Go through the records and tally the lines that include the word "https". The answer is that total alone.
──────────────────────────────
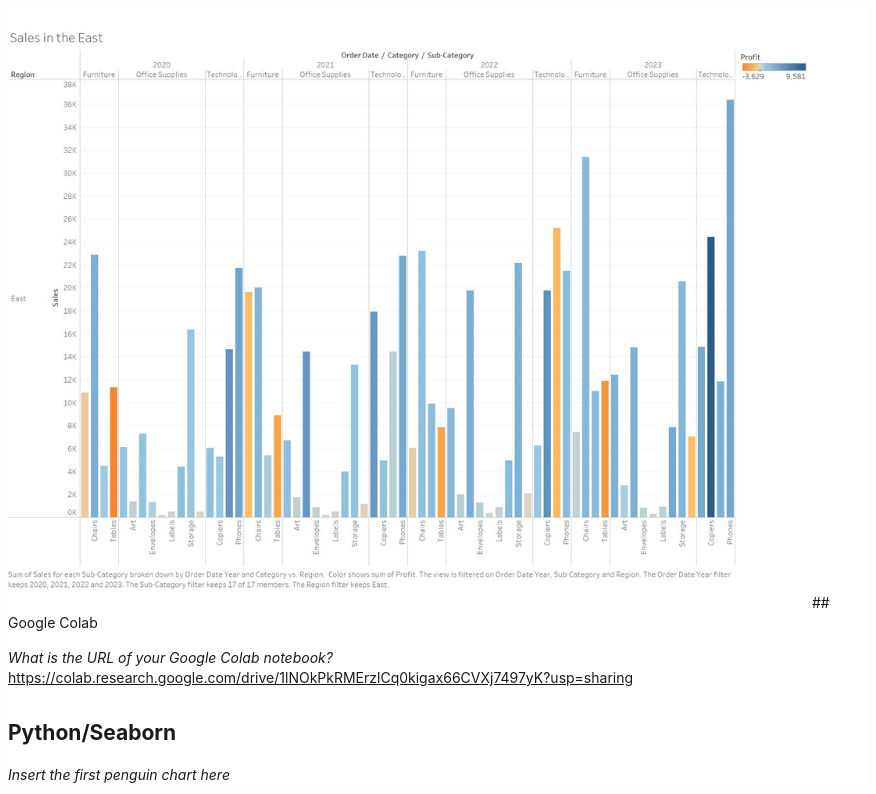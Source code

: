 <img src="https://github.com/Quellas/CS625ODU/blob/main/SalesIntheEast-Quellas.jpg" alt="alt text" width="800" height="600">
## Google Colab

*What is the URL of your Google Colab notebook?*
<br>https://colab.research.google.com/drive/1lNOkPkRMErzlCq0kigax66CVXj7497yK?usp=sharing

## Python/Seaborn

*Insert the first penguin chart here*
──────────────────────────────
▶ [FINAL ANSWER]: 2